Items from a dataset:
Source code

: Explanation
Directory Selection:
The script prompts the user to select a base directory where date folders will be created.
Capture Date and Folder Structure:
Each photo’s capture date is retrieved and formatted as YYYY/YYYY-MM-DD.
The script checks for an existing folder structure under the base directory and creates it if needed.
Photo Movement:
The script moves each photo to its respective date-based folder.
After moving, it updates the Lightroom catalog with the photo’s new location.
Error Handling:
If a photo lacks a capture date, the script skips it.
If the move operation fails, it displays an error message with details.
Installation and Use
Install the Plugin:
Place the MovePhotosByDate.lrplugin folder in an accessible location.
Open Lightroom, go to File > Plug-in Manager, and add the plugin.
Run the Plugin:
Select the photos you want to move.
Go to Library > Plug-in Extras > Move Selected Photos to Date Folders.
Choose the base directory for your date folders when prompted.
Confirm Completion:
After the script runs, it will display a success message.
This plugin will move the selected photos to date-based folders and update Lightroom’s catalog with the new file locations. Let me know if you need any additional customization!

■ Directions
Return each line of the data above that includes the word "catalog".

■ Answer
After moving, it updates the Lightroom catalog with the photo’s new location.
This plugin will move the selected photos to date-based folders and update Lightroom’s catalog with the new file locations. Let me know if you need any additional customization!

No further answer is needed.